New information from the Welsh Ambulance Service (NHS) Trust shows yet more inappropriate reasons people call the emergency services.
Pressure on the NHS increases during the winter months, and the situation is made more difficult by members of the public who telephone for an ambulance in non-emergency situations. Inappropriate use of emergency ambulances can deny other life threatened patients in the community critical treatment.
- After being treated in A&E, a man decided to call 999 and arrange for an emergency ambulance to act as a taxi service home.
- A caller dialled 999 because they had an infected toenail
- A man called 999 for an ambulance saying he had a toothache.

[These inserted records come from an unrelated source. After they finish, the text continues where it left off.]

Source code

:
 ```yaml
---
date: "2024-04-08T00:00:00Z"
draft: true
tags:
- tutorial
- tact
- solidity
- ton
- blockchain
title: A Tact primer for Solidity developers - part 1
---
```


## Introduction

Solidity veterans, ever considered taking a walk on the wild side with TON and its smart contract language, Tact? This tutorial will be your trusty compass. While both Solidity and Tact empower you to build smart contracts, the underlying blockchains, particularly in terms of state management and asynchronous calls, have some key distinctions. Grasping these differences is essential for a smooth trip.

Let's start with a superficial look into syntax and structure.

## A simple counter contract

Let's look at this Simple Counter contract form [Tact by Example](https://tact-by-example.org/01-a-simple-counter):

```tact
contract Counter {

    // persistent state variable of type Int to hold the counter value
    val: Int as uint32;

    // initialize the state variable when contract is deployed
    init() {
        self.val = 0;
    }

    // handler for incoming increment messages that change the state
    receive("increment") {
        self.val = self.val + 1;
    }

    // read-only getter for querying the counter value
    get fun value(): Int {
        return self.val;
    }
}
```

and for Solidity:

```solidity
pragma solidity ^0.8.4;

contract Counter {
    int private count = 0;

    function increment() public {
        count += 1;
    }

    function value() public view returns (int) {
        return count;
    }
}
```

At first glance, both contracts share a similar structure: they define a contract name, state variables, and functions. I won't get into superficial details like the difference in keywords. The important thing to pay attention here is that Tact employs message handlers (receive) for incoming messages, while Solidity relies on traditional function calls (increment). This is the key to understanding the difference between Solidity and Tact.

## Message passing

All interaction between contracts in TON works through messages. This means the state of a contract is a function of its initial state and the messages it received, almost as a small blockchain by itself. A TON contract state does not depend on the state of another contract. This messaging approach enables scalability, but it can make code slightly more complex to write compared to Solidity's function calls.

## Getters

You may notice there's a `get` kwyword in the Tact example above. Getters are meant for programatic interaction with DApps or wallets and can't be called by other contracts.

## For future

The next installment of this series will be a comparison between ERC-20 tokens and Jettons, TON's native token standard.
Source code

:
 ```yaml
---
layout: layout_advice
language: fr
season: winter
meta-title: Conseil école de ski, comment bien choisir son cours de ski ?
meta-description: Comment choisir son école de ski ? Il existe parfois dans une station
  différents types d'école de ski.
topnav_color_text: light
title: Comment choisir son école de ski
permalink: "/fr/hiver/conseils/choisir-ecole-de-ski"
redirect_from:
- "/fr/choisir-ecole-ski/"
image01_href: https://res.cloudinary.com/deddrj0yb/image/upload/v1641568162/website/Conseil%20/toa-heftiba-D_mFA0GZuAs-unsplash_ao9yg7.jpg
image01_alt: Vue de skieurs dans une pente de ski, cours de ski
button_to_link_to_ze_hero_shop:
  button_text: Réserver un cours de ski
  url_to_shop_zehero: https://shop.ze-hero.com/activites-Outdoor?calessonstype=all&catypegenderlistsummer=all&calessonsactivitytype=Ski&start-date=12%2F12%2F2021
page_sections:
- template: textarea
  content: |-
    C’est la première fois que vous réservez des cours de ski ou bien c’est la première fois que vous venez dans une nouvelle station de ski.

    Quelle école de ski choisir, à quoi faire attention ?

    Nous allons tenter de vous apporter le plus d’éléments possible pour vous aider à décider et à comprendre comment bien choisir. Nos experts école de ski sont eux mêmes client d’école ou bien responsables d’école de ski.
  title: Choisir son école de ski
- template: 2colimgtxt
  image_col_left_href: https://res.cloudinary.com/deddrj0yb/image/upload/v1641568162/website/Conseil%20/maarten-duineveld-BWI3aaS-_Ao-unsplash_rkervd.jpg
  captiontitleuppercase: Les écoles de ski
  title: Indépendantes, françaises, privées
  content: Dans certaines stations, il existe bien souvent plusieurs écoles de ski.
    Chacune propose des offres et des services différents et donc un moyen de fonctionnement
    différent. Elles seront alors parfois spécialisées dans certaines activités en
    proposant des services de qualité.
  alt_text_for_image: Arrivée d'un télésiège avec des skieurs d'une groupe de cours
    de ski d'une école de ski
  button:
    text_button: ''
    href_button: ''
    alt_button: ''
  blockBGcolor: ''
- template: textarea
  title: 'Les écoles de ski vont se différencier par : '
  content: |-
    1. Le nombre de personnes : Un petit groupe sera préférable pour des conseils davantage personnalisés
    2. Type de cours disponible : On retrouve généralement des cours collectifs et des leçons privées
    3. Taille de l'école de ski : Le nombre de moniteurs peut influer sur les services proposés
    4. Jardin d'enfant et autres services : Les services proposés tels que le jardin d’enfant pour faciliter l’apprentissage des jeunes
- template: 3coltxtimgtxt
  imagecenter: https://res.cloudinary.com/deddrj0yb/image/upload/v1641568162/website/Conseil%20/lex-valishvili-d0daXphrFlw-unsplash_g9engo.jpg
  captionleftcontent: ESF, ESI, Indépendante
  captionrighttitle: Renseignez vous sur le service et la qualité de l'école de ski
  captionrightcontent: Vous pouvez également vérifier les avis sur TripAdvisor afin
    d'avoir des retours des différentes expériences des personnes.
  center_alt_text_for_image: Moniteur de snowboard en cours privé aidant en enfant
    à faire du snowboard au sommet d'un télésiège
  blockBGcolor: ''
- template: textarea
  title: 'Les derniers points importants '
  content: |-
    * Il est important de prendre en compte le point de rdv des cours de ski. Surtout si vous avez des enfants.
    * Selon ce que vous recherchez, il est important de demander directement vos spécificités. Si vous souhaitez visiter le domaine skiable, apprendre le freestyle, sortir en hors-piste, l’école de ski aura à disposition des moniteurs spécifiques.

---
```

- Ambulance control received a 999 call from an individual who had bitten a plastic bag and was concerned he had bits of plastic in his teeth.
- A man dialled 999 from a car park as he was out with friends fishing. He had fallen and injured his wrist, which was bruised.
- A woman demanded to be taken into hospital after she was scratched by a cat.
Health Minister Lesley Griffiths said:
“Calling for an emergency ambulance is not always the most appropriate action. It diverts resources away from patients with genuine, potentially life threatening emergencies and increases the pressure on our hard-working paramedics.
“The Choose Well campaign, supported by a smart phone app free to download, is designed to highlight the range of health services available in Wales, and help patients choose the right service for their needs when they have an illness or injury.
“Paramedics and Emergency Department staff do an outstanding job but they are facing increasing pressure year on year. If we can eliminate even a small proportion of inappropriate 999 calls and attendances at Emergency Departments, we can respond more effectively and efficiently to those in a real emergency.
“We are not discouraging people who need it from using emergency services, simply highlighting this is not the only option should you become ill or injured.”